Revealed: The Authors Whose Pirated Books Are Powering Generative AI

Pete Hahnloser@beehaw.org · 1 year ago

Revealed: The Authors Whose Pirated Books Are Powering Generative AI

Hot Saucerman · edit-2 1 year ago

See, I thought this was well-known when Books3 was dumped online in 2020.

https://twitter.com/theshawwn/status/1320282149329784833

This is even referenced in the article.

I guess maybe people were shocked it was really “all of Bibliotik” because they couldn’t believe someone could actually manage to keep a decent share ratio on that fucking site to not get kicked off, especially while managing to download the whole corpus. /s (I don’t know this from personal experience or anything.)

In all seriousness, however, it’s been well known for a while now that these models were being trained on copyrighted books, and the companies trying to hide their faces over it are a joke.

It’s just like always, copyright is used to punish regular ass people, but when corporations trash copyright, its all “whoopsie doodles, can’t you just give us a cost-of-doing-business-fine and let us continue raping the public consciousness for a quick buck?” Corporations steal copyrighted material all the time, but regular ass people don’t have the money to fight it. Hiding behind Fair Use while they are using it to make a profit isn’t just a joke but a travesty and the ultimate in twisting language to corporate ends.
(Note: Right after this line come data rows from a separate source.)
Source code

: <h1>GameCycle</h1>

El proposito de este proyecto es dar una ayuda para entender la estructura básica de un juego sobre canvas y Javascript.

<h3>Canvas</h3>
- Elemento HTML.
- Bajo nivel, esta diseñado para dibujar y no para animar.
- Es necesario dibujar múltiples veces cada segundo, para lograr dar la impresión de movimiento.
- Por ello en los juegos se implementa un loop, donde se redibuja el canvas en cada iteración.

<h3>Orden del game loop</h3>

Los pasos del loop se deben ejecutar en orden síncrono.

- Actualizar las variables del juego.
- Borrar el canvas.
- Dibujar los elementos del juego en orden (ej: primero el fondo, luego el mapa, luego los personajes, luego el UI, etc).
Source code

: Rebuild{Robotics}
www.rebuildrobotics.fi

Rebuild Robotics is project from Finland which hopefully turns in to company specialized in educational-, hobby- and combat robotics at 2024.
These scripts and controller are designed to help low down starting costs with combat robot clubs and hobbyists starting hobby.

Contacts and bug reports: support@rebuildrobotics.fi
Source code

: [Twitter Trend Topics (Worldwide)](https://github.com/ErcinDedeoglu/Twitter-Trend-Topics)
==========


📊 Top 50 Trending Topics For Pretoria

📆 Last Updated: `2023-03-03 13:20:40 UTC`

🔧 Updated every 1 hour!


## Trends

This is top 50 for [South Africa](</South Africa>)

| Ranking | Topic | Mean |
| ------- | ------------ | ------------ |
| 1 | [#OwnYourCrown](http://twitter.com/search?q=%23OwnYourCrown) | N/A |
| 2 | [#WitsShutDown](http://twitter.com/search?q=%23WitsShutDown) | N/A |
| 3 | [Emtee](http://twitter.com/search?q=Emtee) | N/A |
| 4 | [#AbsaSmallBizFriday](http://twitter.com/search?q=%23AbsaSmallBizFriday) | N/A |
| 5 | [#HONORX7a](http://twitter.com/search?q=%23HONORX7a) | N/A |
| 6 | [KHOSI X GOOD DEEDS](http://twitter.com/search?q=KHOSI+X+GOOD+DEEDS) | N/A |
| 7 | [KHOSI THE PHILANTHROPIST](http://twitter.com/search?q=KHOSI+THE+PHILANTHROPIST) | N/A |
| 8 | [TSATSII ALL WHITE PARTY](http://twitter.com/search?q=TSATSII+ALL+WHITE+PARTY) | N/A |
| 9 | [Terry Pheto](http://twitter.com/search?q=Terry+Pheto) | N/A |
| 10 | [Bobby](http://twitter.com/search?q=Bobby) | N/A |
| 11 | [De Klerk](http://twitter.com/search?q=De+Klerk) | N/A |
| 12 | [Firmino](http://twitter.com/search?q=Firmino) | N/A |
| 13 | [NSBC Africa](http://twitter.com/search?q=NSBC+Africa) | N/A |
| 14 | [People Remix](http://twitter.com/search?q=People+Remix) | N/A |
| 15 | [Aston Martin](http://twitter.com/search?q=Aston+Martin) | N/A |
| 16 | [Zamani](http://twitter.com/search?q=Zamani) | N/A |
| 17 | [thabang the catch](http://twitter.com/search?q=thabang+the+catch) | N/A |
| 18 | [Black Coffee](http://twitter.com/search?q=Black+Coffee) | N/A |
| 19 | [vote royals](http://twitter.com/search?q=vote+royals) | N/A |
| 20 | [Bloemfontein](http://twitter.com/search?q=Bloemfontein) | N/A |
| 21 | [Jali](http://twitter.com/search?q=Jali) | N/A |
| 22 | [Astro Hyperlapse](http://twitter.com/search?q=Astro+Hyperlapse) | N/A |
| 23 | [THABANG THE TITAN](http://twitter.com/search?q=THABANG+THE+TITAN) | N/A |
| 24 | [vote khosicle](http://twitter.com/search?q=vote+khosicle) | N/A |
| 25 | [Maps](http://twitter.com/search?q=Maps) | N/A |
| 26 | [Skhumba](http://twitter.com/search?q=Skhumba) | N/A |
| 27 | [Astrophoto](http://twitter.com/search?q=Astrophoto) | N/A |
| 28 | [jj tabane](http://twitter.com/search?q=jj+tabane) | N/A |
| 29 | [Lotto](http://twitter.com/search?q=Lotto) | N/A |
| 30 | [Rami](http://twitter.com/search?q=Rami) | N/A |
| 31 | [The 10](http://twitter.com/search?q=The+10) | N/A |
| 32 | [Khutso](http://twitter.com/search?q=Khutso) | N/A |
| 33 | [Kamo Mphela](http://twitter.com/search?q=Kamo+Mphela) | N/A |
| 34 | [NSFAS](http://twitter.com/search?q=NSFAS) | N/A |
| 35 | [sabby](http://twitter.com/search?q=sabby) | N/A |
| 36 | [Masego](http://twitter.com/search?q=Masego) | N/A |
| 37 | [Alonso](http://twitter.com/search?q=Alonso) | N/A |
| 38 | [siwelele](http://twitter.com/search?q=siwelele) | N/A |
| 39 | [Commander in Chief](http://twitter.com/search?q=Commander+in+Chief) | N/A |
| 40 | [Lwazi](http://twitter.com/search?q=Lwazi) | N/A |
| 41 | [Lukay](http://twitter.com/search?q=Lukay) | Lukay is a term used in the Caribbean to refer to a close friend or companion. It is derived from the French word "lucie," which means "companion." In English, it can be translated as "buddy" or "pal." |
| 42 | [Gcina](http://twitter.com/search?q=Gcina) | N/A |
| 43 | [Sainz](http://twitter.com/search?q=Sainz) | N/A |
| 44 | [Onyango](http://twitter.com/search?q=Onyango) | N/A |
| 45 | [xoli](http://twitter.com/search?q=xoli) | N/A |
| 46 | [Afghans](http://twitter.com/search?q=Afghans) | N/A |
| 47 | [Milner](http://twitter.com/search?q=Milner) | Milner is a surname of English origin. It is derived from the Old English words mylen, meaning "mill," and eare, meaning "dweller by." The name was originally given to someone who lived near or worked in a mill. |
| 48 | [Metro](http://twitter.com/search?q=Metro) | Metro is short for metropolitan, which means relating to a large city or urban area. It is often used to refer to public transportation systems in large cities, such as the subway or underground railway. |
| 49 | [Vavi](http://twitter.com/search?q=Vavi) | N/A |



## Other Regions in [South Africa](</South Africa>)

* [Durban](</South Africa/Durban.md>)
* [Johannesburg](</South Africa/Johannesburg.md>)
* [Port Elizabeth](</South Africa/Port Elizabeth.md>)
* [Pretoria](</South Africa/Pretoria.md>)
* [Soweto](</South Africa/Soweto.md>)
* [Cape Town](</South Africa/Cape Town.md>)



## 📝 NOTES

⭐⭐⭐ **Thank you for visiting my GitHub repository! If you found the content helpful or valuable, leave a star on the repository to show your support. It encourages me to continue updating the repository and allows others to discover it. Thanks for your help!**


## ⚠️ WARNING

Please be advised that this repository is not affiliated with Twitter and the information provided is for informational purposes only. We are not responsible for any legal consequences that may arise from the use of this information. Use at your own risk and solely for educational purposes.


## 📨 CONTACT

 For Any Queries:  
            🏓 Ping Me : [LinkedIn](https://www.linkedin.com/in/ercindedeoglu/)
They may have bitten off more than they can chew here, though, possibly paving way for a class-action lawsuit from writers and publishers.

MagicShel@programming.dev · edit-2 1 year ago

Seems like a clearly transformative work that would be covered under fair use. As an aside, I’ve been using AI as an writing assistant/solitary roleplaying GM for several years now and the quality of the prose can be quite good, but the authorship of stories is terrible and I can’t say they even do a good job of emulating a particular author’s style.

knotthatone@lemmy.one · 1 year ago

Clearly transformative only applies to the work a human has put in to the process. It isn’t at all clear that an LLM would pass muster for a fair use defense, but there are court cases in progress that may try to answer that question. Ultimately, I think what it’s going to come down to is whether the training process itself and the human effort involved in training the model on copyrighted data is considered transformative enough to be fair use, or doesn’t constitute copying at all. As far as I know, none of the big cases are trying the “not a copy” defense, so we’ll have to see how this all plays out.

In any event, copyright laws are horrifically behind the times and it’s going to take new legislation sooner or later.

jarfil@beehaw.org · 1 year ago

My bet is: it’s going to depend on a case by case basis.

A large enough neural network can be used to store, and then recover, a 1:1 copy of a work… but a large enough corpus can contain more data that could ever be stored in a given size neural network, even if some fragments of the input work could be recovered… so it will depend on how big of a recoverable fragment is “big enough” to call it copyright infringement… but then again, reproducing up to a whole work is considered fair use for some purposes… but not in every country.

Copyright laws are not necessarily wrong; just remove the “until author’s death plus 70 years” coverage, go back to a more reasonable “4 years since publication”, and they make much more sense.

knotthatone@lemmy.one · 1 year ago

My bet is: it’s going to depend on a case by case basis.

Almost certainly. Getty images has several exhibits in its suit against Stable Diffusion showing the Getty watermark popping up in its output as well as several images that are substantially the same as their sources. Other generative models don’t produce anything all that similar to the source material, so we’re probably going to wind up with lots of completely different and likely contradictory rulings on the matter before this gets anywhere near being sorted out legally.

Copyright laws are not necessarily wrong; just remove the “until author’s death plus 70 years” coverage, go back to a more reasonable “4 years since publication”, and they make much more sense.

The trouble with that line of thinking is that the laws are under no obligation to make sense. And the people who write and litigate those laws benefit from making them as complicated and irrational as they can get away with.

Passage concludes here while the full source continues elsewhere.